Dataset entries
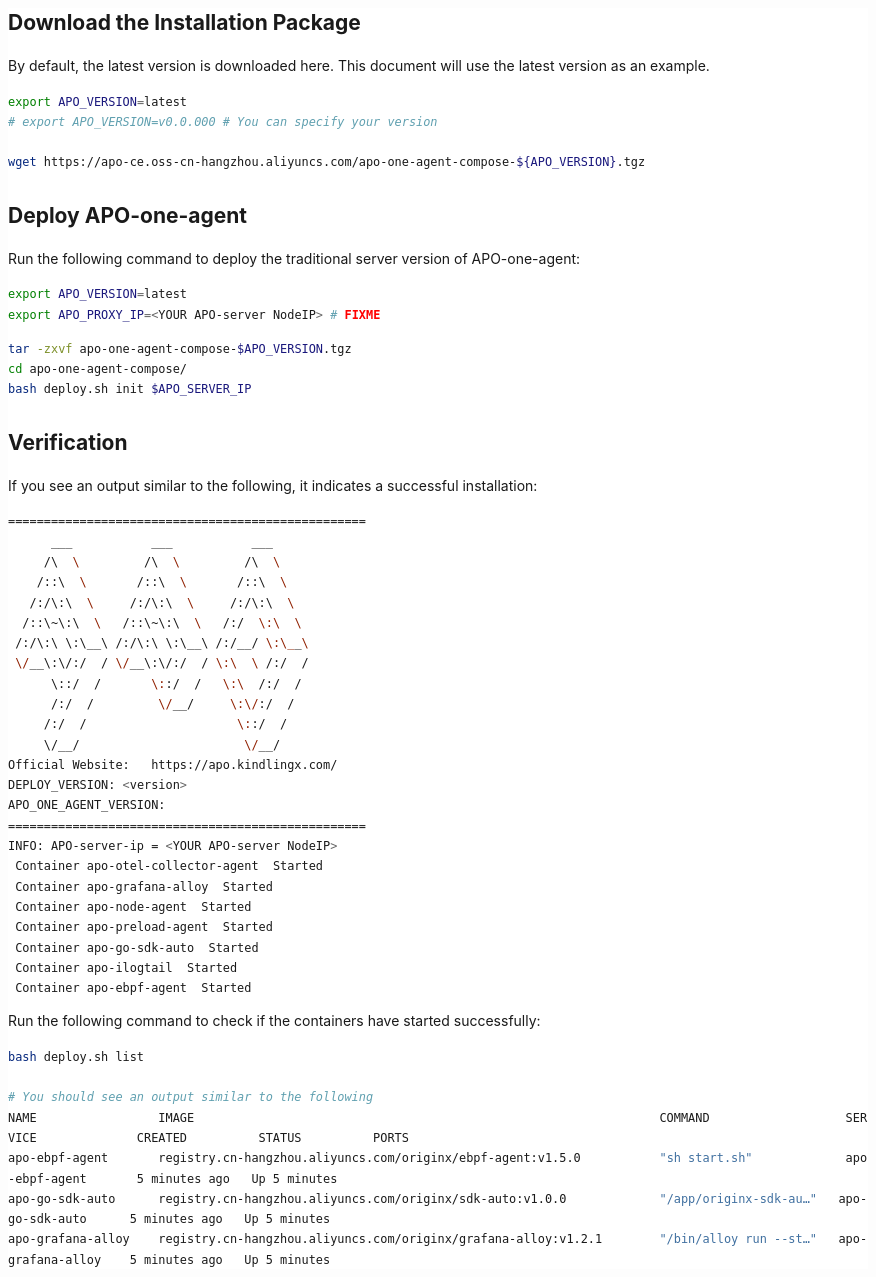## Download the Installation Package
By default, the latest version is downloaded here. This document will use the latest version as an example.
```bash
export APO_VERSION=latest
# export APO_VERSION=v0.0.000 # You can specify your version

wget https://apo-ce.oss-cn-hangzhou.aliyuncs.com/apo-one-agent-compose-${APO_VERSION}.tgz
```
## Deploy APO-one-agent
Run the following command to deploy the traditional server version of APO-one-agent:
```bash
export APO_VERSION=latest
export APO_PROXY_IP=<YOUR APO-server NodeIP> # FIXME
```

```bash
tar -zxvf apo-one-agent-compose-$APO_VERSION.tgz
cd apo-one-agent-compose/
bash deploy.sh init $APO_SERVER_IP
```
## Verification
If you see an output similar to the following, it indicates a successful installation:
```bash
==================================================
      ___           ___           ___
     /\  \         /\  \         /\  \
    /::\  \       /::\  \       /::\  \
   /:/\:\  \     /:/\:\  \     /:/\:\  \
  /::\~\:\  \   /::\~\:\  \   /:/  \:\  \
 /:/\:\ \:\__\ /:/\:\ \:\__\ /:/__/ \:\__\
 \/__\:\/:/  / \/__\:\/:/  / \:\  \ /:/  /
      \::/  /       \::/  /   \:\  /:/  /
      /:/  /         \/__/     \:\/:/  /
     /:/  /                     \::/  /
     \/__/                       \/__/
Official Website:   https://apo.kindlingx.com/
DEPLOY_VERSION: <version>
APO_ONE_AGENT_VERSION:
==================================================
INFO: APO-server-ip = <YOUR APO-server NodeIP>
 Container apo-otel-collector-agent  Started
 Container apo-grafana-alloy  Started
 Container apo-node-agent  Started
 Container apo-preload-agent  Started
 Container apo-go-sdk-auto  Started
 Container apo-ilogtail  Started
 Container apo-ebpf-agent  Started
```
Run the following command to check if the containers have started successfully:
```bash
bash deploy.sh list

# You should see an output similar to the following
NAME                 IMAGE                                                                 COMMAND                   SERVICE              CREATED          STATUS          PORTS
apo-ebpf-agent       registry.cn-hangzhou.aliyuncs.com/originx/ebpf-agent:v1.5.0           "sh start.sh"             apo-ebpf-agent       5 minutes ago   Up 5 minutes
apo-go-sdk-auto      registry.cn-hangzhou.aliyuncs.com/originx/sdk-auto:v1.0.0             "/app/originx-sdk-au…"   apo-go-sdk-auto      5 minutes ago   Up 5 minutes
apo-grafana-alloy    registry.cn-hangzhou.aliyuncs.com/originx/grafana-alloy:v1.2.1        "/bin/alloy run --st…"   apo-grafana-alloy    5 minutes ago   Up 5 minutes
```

Task:
A faithful copy of the records above is needed, with the pictures left out.

Written response:
## Download the Installation Package
By default, the latest version is downloaded here. This document will use the latest version as an example.
```bash
export APO_VERSION=latest
# export APO_VERSION=v0.0.000 # You can specify your version

wget https://apo-ce.oss-cn-hangzhou.aliyuncs.com/apo-one-agent-compose-${APO_VERSION}.tgz
```
## Deploy APO-one-agent
Run the following command to deploy the traditional server version of APO-one-agent:
```bash
export APO_VERSION=latest
export APO_PROXY_IP=<YOUR APO-server NodeIP> # FIXME
```

```bash
tar -zxvf apo-one-agent-compose-$APO_VERSION.tgz
cd apo-one-agent-compose/
bash deploy.sh init $APO_SERVER_IP
```
## Verification
If you see an output similar to the following, it indicates a successful installation:
```bash
==================================================
      ___           ___           ___
     /\  \         /\  \         /\  \
    /::\  \       /::\  \       /::\  \
   /:/\:\  \     /:/\:\  \     /:/\:\  \
  /::\~\:\  \   /::\~\:\  \   /:/  \:\  \
 /:/\:\ \:\__\ /:/\:\ \:\__\ /:/__/ \:\__\
 \/__\:\/:/  / \/__\:\/:/  / \:\  \ /:/  /
      \::/  /       \::/  /   \:\  /:/  /
      /:/  /         \/__/     \:\/:/  /
     /:/  /                     \::/  /
     \/__/                       \/__/
Official Website:   https://apo.kindlingx.com/
DEPLOY_VERSION: <version>
APO_ONE_AGENT_VERSION:
==================================================
INFO: APO-server-ip = <YOUR APO-server NodeIP>
 Container apo-otel-collector-agent  Started
 Container apo-grafana-alloy  Started
 Container apo-node-agent  Started
 Container apo-preload-agent  Started
 Container apo-go-sdk-auto  Started
 Container apo-ilogtail  Started
 Container apo-ebpf-agent  Started
```
Run the following command to check if the containers have started successfully:
```bash
bash deploy.sh list

# You should see an output similar to the following
NAME                 IMAGE                                                                 COMMAND                   SERVICE              CREATED          STATUS          PORTS
apo-ebpf-agent       registry.cn-hangzhou.aliyuncs.com/originx/ebpf-agent:v1.5.0           "sh start.sh"             apo-ebpf-agent       5 minutes ago   Up 5 minutes
apo-go-sdk-auto      registry.cn-hangzhou.aliyuncs.com/originx/sdk-auto:v1.0.0             "/app/originx-sdk-au…"   apo-go-sdk-auto      5 minutes ago   Up 5 minutes
apo-grafana-alloy    registry.cn-hangzhou.aliyuncs.com/originx/grafana-alloy:v1.2.1        "/bin/alloy run --st…"   apo-grafana-alloy    5 minutes ago   Up 5 minutes
```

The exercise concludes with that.